I have a python program running very well. It connects to several websites and outputs the desired information. Since not all websites are encoded with utf-8, I am requesting the charset from the headers and using unicode(string, encoding) method to decode (I am not sure whether its the appropriate way to do this but it works pretty well). When I run the python program I receive no ??? marks and it works fine. But when I run the program using php's system function, I receive this error:
UnicodeEncodeError: 'ascii' codec can't encode character u'\u0131' in position 41: ordinal not in range(128)
This is a python specific error but what confuses me is that I don't receive this error when I run the program using the terminal. I only receive this when I use php's system function and call the program from php. What may be the cause behind this problem?
Here is a sample code:
php code that calls python program:
system("python somefile.py $search") // where $search is the variable coming from an input
python code:
encoding = "iso-8859-9"
l = "some string here with latin characters"
print unicode("<div class='line'>%s</div>" % l, encoding)

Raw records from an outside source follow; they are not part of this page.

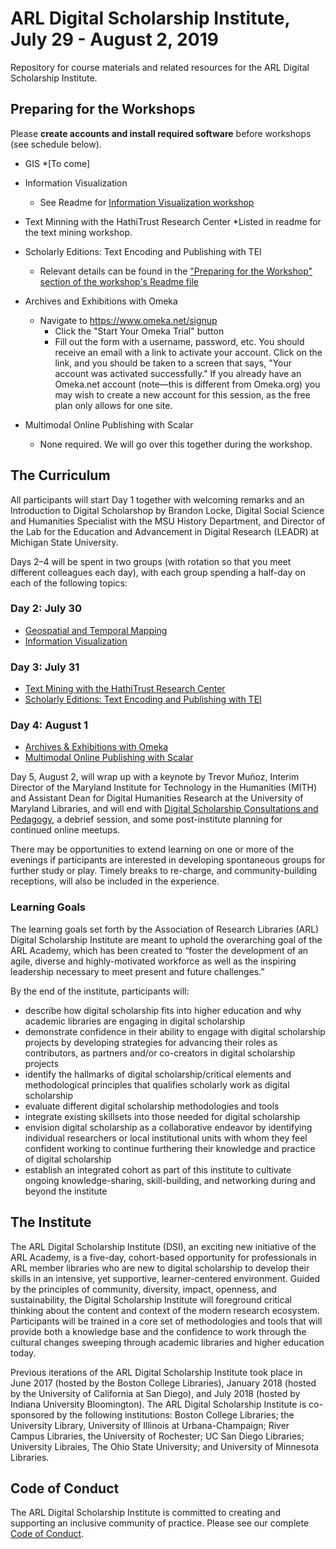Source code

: 
# ARL Digital Scholarship Institute, July 29 - August 2, 2019
Repository for course materials and related resources for the ARL Digital Scholarship Institute. 

## Preparing for the Workshops
Please **create accounts and install required software** before workshops (see schedule below).

* GIS
  *[To come]

* Information Visualization
  * See Readme for [Information Visualization workshop](https://github.com/tech-at-arl/Digital-Scholarship-Institute/tree/master/July%202019/Information%20Visualization)

* Text Minning with the HathiTrust Research Center
 *Listed in readme for the text mining workshop.
  
* Scholarly Editions: Text Encoding and Publishing with TEI
  * Relevant details can be found in the ["Preparing for the Workshop" section of the workshop's Readme file](https://github.com/tech-at-arl/Digital-Scholarship-Institute/tree/master/July%202019/Scholarly%20Editions)
  
* Archives and Exhibitions with Omeka
  * Navigate to https://www.omeka.net/signup
    * Click the "Start Your Omeka Trial" button
    * Fill out the form with a username, password, etc. You should receive an email with a link to activate your account. Click   on the link, and you should be taken to a screen that says, "Your account was activated successfully." If you already have an Omeka.net account (note—this is different from Omeka.org) you may wish to create a new account for this session, as the free plan only allows for one site.

* Multimodal Online Publishing with Scalar
  * None required. We will go over this together during the workshop.

## The Curriculum
All participants will start Day 1 together with welcoming remarks and an Introduction to Digital Scholarshop by Brandon Locke, Digital Social Science and Humanities Specialist with the MSU History Department, and Director of the Lab for the Education and Advancement in Digital Research (LEADR) at Michigan State University. 

Days 2–4 will be spent in two groups (with rotation so that you meet different colleagues each day), with each group spending a half-day on each of the following topics:

### Day 2: July 30
* [Geospatial and Temporal Mapping](Geospatial%20and%20Temporal%20Mapping)
* [Information Visualization](Information%20Visualization)

### Day 3: July 31
* [Text Mining with the HathiTrust Research Center](Text%20Mining)
* [Scholarly Editions: Text Encoding and Publishing with TEI](Scholarly%20Editions)

### Day 4: August 1
* [Archives & Exhibitions with Omeka](Archives%20and%20Exhibitions)
* [Multimodal Online Publishing with Scalar](Multimodal%20Online%20Publishing)

Day 5, August 2, will wrap up with a keynote by Trevor Muñoz, Interim Director of the Maryland Institute for Technology in the Humanities (MITH) and Assistant Dean for Digital Humanities Research at the University of Maryland Libraries, and will end with [Digital Scholarship Consultations and Pedagogy](Pedagogy%20and%20Consultations), a debrief session, and some post-institute planning for continued online meetups. 

There may be opportunities to extend learning on one or more of the evenings if participants are interested in developing spontaneous groups for further study or play. Timely breaks to re-charge, and community-building receptions, will also be included in the experience.

### Learning Goals
The learning goals set forth by the Association of Research Libraries (ARL) Digital Scholarship Institute are meant to uphold the overarching goal of the ARL Academy, which has been created to “foster the development of an agile, diverse and highly-motivated workforce as well as the inspiring leadership necessary to meet present and future challenges.”

By the end of the institute, participants will:

* describe how digital scholarship fits into higher education and why academic libraries are engaging in digital scholarship
* demonstrate confidence in their ability to engage with digital scholarship projects by developing strategies for advancing their roles as contributors, as partners and/or co-creators in digital scholarship projects
* identify the hallmarks of digital scholarship/critical elements and methodological principles that qualifies scholarly work as digital scholarship
* evaluate different digital scholarship methodologies and tools
* integrate existing skillsets into those needed for digital scholarship
* envision digital scholarship as a collaborative endeavor by identifying individual researchers or local institutional units with whom they feel confident working to continue furthering their knowledge and practice of digital scholarship
* establish an integrated cohort as part of this institute to cultivate ongoing  knowledge-sharing, skill-building, and networking during and beyond the institute

## The Institute
The ARL Digital Scholarship Institute (DSI), an exciting new initiative of the ARL Academy, is a five-day, cohort-based opportunity for professionals in ARL member libraries who are new to digital scholarship to develop their skills in an intensive, yet supportive, learner-centered environment. Guided by the principles of community, diversity, impact, openness, and sustainability, the Digital Scholarship Institute will foreground critical thinking about the content and context of the modern research ecosystem. Participants will be trained in a core set of methodologies and tools that will provide both a knowledge base and the confidence to work through the cultural changes sweeping through academic libraries and higher education today.

Previous iterations of the ARL Digital Scholarship Institute took place in June 2017 (hosted by the Boston College Libraries), January 2018 (hosted by the University of California at San Diego), and July 2018 (hosted by Indiana University Bloomington). The ARL Digital Scholarship Institute is co-sponsored by the following institutions: Boston College Libraries; the University Library, University of Illinois at Urbana-Champaign; River Campus Libraries, the University of Rochester; UC San Diego Libraries; University Libraies, The Ohio State University; and University of Minnesota Libraries.

## Code of Conduct
The ARL Digital Scholarship Institute is committed to creating and supporting an inclusive community of practice. Please see our complete [Code of Conduct](/Code%20of%20Conduct.md).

# when I run this code from terminal it works perfect and I receive no ??? marks
# when I run this code from php, I receive the error above
From the PrintFails wiki:
When Python finds its output attached to a terminal, it sets the
sys.stdout.encoding attribute to the terminal's encoding. The print
statement's handler will automatically encode unicode arguments into
str output.
This is why your program works when called from the terminal.
When Python does not detect the desired character set of the
output, it sets sys.stdout.encoding to None, and print will invoke the
"ascii" codec.
This is why your program fails when called from php.

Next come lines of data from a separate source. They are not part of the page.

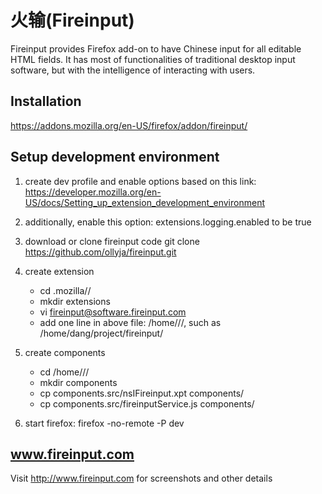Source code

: 火输(Fireinput)
===============
Fireinput provides Firefox add-on to have Chinese input for all editable HTML fields. It has most of functionalities of traditional desktop input software, but with the intelligence of interacting with users.

Installation
-------------
https://addons.mozilla.org/en-US/firefox/addon/fireinput/

Setup development environment 
-------------------------------------
1. create dev profile and enable options based on this link: 
   https://developer.mozilla.org/en-US/docs/Setting_up_extension_development_environment

2. additionally, enable this option: extensions.logging.enabled to be true

3. download or clone fireinput code
   git clone https://github.com/ollyja/fireinput.git

4. create extension 
   - cd  .mozilla/<firefox profile name.dev>/
   - mkdir extensions 
   - vi fireinput@software.fireinput.com
   - add one line in above file: /home/<you username>/<where is fireinput checkout>/, such as /home/dang/project/fireinput/

5. create components 
   - cd /home/<you username>/<where is fireinput checkout>/
   - mkdir components
   - cp components.src/nsIFireinput.xpt components/
   - cp components.src/fireinputService.js components/
 
6. start firefox: 
   firefox -no-remote -P dev 

www.fireinput.com
------------------
Visit http://www.fireinput.com for screenshots and other details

To make it work when called from php, you need to make explicit what encoding print should use. For example, to make explicit that you want the output encoded in utf-8 (when not attached to a terminal):
ENCODING = sys.stdout.encoding if sys.stdout.encoding else 'utf-8'
print unicode("<div class='line'>%s</div>" % l, encoding).encode(ENCODING)
Alternatively, you could set the PYTHONIOENCODING environment variable.
Then your code should work without changes (both from the terminal and when called from php).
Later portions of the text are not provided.